Bisnis.com, JAKARTA – Kementerian Keuangan menyatakan kajian terkait besaran penurunan tarif pajak penghasilan masih akan terus dilakukan.
Menteri Keuangan Sri Mulyani Indrawati masih enggan membeberkan besaran rencana penurunan tarif pajak penghasilan (PPh), khususnya untuk wajib pajak (WP) badan. Namun, dia menjabarkan poin penting dari langkah ini bermuara pada daya saing ekonomi Indonesia.
“Mengenai keputusan tarif, seperti yang disampaikan Presiden akan dilakukan berbagai kajian, hitung-hitungan,” ujarnya ketika ditemui di gedung Bursa Efek Indonesia (BEI), Rabu (10/8/2016).
Dalam berbagai kesempatan, Presiden Joko Widodo mengungkapkan rencana penurunan tarif PPh badan yang saat ini 25% menjadi 17%. Ini diklaim menjadi langkah peningkatan daya saing sekaligus reformasi pajak lanjutan pasca kebijakan tax amnesty berjalan.
Presiden juga selalu mengatakan dua pilihan cara penurunan yang sedang dikaji, yakni langsung ke level 17% atau secara bertahap hingga 17%.
Sri mengatakan semangat yang disampaikan Kepala Negara itu sudah ditangkap. Peningkatan daya saing menjadi poin penting agar negara mampu menjalankan berbagai fungsi pembangunan yang masuk dalam program prioritas.
“Jadi kita akan mencari jalan semaksimal mungkin agar keseimbangan dari seluruh tujuan yang dijanjikan oleh Presiden itu bisa terpenuhi. Banyak memang yang harus dikaji secara rutin,” jelasnya.
Dalam catatan Bisnis, di tengah rencana penurunan tarif pajak penghasilan, Indonesia menyerukan upaya penghindaran fenomena perang tarif pajak. Seruan ini dilakukan Menkeu saat itu Bambang Brodjonegoro dalam pertemuan G20 di Chengdu, China, 23-24 Juli 2016.
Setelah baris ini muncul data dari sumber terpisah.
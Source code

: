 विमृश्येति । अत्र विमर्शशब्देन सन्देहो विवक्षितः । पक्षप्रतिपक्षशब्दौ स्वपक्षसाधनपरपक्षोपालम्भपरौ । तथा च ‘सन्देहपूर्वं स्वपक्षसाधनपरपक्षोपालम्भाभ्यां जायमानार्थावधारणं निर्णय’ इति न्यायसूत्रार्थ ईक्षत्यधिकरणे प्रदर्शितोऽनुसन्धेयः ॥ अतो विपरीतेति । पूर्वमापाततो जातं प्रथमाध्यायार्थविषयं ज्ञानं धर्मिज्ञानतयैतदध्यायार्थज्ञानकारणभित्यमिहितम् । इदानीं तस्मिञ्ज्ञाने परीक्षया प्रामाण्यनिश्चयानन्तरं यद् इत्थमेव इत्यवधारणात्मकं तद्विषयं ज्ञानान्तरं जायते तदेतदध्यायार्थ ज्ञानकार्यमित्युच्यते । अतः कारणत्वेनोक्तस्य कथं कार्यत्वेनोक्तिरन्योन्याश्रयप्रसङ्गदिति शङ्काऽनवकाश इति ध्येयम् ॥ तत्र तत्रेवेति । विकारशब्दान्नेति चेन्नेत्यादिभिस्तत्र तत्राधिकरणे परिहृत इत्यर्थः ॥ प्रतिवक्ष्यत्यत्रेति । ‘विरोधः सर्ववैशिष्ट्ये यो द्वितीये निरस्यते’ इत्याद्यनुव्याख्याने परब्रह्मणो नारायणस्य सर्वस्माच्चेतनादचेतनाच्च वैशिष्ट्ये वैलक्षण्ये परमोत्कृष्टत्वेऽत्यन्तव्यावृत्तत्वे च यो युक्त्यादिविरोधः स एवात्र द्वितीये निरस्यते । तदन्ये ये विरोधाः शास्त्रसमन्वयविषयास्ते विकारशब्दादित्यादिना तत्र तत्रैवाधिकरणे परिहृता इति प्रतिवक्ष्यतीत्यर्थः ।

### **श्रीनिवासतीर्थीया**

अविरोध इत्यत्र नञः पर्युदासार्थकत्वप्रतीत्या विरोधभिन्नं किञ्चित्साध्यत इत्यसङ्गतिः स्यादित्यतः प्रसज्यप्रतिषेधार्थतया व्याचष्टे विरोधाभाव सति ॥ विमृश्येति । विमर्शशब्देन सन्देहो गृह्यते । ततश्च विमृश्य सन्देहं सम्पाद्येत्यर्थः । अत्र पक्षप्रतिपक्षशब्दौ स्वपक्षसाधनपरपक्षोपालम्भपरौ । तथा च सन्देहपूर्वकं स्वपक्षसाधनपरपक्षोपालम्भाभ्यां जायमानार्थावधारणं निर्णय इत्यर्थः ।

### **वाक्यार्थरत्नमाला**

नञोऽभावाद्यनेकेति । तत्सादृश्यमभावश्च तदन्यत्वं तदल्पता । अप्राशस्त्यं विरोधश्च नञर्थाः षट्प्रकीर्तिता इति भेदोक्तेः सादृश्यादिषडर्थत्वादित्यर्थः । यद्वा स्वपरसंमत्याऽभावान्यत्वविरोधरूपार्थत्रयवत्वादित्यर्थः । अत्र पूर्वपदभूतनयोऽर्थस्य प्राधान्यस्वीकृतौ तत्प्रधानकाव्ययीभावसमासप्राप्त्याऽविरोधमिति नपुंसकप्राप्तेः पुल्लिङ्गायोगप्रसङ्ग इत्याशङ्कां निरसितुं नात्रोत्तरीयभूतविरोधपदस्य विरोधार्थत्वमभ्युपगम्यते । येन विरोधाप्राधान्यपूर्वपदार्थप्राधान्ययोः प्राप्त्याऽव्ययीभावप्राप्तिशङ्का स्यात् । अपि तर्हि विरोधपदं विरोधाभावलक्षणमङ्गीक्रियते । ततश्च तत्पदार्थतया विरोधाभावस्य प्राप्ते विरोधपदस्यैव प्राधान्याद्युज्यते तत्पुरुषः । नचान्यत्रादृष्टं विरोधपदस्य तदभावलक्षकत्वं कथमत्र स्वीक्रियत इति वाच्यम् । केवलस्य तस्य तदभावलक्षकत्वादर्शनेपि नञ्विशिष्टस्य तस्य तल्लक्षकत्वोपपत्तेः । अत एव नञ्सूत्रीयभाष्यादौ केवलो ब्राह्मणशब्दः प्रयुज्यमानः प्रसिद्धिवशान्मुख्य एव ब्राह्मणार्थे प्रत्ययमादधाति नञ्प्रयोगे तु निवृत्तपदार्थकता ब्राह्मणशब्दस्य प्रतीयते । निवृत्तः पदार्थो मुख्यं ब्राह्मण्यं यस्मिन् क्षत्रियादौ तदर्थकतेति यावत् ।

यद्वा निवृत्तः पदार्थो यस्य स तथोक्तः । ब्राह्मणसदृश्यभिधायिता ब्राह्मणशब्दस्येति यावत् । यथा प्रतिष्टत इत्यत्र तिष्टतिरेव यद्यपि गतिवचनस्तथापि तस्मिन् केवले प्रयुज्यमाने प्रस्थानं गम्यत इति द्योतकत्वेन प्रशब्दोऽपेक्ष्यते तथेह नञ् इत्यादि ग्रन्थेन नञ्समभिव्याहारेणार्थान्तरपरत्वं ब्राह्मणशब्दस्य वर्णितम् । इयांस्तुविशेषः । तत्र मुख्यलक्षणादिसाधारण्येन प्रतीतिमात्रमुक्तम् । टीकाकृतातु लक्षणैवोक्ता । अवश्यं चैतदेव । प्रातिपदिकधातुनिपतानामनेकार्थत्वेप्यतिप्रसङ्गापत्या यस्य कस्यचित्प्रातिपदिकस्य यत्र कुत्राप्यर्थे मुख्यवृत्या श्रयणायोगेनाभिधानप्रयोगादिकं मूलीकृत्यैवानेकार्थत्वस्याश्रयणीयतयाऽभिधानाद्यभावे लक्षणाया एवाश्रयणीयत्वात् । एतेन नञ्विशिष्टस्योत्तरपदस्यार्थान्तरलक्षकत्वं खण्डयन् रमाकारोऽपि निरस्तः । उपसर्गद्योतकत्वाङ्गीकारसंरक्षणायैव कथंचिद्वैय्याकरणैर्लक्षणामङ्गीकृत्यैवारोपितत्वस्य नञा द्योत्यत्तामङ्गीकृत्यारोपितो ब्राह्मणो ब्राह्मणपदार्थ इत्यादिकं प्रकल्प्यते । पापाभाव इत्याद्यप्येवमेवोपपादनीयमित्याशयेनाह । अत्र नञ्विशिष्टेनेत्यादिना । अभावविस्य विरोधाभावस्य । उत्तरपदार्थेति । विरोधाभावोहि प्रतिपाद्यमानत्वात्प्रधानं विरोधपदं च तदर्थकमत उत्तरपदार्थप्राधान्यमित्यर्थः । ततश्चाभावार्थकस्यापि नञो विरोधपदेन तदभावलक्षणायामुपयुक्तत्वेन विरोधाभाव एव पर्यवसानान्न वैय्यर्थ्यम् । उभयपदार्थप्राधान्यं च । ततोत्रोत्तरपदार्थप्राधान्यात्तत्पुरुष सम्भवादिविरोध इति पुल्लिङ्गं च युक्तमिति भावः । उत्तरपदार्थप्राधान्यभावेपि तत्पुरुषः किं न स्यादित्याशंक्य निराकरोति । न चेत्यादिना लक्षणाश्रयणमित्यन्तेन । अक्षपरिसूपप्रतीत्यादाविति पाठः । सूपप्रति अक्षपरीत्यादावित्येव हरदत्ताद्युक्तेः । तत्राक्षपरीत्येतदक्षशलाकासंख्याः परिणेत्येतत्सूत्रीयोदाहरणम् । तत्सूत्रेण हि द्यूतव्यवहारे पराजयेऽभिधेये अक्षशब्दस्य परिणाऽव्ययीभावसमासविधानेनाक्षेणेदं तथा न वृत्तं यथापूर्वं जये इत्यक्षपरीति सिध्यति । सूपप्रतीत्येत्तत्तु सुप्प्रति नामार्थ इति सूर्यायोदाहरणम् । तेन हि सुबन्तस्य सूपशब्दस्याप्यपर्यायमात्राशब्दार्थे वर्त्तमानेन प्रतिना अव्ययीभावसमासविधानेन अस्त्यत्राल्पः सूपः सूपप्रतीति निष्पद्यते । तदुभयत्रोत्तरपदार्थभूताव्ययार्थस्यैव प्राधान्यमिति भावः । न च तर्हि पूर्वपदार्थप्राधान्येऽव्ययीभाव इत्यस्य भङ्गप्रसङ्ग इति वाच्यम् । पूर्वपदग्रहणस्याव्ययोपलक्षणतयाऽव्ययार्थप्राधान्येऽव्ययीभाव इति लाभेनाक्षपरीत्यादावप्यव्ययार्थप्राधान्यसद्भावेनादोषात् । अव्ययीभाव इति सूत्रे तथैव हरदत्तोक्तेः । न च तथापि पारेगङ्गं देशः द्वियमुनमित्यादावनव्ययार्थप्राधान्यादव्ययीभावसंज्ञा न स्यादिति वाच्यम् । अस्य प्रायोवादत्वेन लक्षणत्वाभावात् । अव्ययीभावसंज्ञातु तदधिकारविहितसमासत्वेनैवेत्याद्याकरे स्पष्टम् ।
“Stance kita enggak mau ada kompetisi yang tidak sehat atau yang kita sebut race to the bottom. Bukan malah win-win tapi lose-lose situation,” kata Luky Alfirman, Kepala Pusat Analisis dan Harmonisasi Kebijakan sekaligus Juru Bicara Kemenkeu.
Patokan tarif pajak, sambungnya, berbeda-beda tiap negara karena sesuai dengan karakteristiknya. Antara negara besar dengan negara kecil memiliki kebutuhan atas penerimaan pajak yang berbeda sehingga tidak bisa dicampuradukkan.
Kebutuhan negara kecil terhadap pajak tidak terlalu besar sehingga bisa bermain di sisi tarif. Hal ini berbeda dengan negara besar – termasuk Indonesia – karena memiliki kebutuhan yang besar terhadap penerimaan pajak sehingga tidak bisa begitu saja menurunkan tarif.
Kondisi inilah yang harus diharmoniskan. Dengan demikian, tidak ada fenomena perlombaan penurunan tarif pajak (race to the bottom). Hal ini pula yang mengakibatkan celah munculnya wilayah tax haven.
Indonesia, lanjutnya, memang akan melakukan revisi undang-undang di bidang pajak sebagai salah satu langkah reformasi. Namun, langkah tersebut merupakan bagian dari kebijakan besar di bidang pajak Indonesia.
Apalagi, revisi Undang-Undang PPh akan memberikan fairness, kemudahan bagi wajib pajak (WP), dan kepastian hukum. Selain UU PPh, ada pula revisi UU Ketentuan Umum dan Tata Cara Perpajakan (KUP) dan UU Pajak Pertambahan Nilai (PPN).